- Film poster
- Directed by: Angus MacLachlan
- Written by: Angus MacLachlan
- Produced by: Kate Churchill Angus MacLachlan
- Starring: Amy Ryan; Terry Kinney; Max Gail; Francis Guinan; Steve Coulter;
- Cinematography: Andrew Reed
- Edited by: Michael R. Miller
- Music by: Jeffrey Dean Foster
- Distributed by: Gravitas Ventures
- Release date: April 20, 2017 (Tribeca Film Festival);
- Running time: 80 minutes
- Country: United States
- Language: English

= Abundant Acreage Available =

Abundant Acreage Available is a 2017 drama film written and directed by Angus MacLachlan. Amy Ryan and Terry Kinney star as siblings dealing with their father's recent death when three brothers, whose family operated a multi-generational family farm in rural North Carolina, return to bury their own father. Martin Scorsese is one of the executive producers.

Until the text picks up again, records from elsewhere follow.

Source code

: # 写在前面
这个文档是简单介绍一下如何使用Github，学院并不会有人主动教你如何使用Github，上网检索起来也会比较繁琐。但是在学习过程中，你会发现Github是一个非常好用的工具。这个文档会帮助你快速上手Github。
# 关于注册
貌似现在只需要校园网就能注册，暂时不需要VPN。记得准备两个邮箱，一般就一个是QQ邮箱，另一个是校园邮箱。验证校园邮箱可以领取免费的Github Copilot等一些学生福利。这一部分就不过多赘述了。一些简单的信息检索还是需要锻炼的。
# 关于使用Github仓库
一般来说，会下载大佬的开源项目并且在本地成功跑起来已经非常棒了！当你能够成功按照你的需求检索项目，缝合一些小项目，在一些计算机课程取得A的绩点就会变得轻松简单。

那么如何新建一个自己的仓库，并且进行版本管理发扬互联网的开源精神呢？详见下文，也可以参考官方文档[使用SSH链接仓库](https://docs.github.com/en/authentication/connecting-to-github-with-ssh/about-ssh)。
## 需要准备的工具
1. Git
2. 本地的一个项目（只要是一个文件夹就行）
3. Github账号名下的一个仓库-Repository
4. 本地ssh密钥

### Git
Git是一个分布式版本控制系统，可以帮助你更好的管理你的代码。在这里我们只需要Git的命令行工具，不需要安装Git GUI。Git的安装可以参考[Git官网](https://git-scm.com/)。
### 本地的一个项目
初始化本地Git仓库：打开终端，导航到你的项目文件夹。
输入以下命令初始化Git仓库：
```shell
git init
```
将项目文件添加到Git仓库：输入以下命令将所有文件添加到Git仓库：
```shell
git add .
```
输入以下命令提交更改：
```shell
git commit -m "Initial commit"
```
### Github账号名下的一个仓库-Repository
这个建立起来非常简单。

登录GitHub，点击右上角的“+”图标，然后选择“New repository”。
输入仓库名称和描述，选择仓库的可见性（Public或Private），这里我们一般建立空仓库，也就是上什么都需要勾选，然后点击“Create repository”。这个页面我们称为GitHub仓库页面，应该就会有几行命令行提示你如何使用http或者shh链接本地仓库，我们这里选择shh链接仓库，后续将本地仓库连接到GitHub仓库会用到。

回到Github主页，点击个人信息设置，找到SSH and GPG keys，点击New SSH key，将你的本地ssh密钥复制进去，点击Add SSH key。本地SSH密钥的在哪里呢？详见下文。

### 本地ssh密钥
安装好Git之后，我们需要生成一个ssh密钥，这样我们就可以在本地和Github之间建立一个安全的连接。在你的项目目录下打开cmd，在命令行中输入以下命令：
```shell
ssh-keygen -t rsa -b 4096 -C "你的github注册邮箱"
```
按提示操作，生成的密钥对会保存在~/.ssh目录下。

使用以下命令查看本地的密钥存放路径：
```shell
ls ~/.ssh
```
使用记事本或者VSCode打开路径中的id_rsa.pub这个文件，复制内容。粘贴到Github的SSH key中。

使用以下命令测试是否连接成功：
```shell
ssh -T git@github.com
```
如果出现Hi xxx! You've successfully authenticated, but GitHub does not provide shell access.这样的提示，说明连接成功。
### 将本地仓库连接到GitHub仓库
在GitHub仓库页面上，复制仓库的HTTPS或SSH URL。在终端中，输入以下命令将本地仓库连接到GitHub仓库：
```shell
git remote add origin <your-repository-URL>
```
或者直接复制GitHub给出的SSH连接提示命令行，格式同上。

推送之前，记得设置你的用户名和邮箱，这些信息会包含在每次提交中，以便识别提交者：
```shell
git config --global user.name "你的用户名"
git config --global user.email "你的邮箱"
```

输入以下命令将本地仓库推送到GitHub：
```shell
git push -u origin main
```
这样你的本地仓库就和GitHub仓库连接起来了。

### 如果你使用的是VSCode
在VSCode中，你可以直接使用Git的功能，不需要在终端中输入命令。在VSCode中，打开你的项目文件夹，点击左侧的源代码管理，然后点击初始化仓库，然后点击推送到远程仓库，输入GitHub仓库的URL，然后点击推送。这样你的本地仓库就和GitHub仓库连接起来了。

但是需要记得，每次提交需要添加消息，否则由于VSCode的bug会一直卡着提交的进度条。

Filming took place on location at a 50-acre tobacco farm near the town of East Bend, North Carolina in Yadkin County during a 17-day period in February 2016.

==Cast==
- Amy Ryan as Tracy Ledbetter
- Terry Kinney as Jesse Ledbetter
- Max Gail as Hans
- Francis Guinan as Tom
- Steve Coulter as Charles

==Release==
The film premiered at the 2017 Tribeca Film Festival, where the jury awarded it the Best Screenplay in a U.S. Narrative Feature Film prize. Gravitas Ventures acquired distribution rights, with intentions to release the film theatrically and on demand. The movie premiered on September 29, and later streamed on Amazon Prime and Kanopy.

==Reception==
Abundant Acreage Available received mostly positive reviews from critics. On Metacritic it has a score of 68 out of 100, based on 10 reviews. On Rotten Tomatoes it has a score of 80% based on 20 reviews.

Peter Debruge of Variety lauded Ryan's performance, stating "Only on the big screen are we able to fully appreciate the minutely detailed nature of Ryan's performance, revealing Tracy's soul via the slightest narrowing of the eyes or the almost-subliminal tensing of her cheekbones." However, Debruge expressed concern about the film's box office prospects, hypothesizing that "MacLachlan's practically mirthless approach will cost the film commercially." Rodrigo Perez of ThePlaylist.net praised the filmmaker, noting, "MacLachlan's humble commitment to the subtle features and specificity of the film is bold and mature. Most filmmakers wouldn't dare attempt to direct, much less write, a movie this spare." Perez also cited Kinney's performance as "equally compelling" in one of his "meatier roles".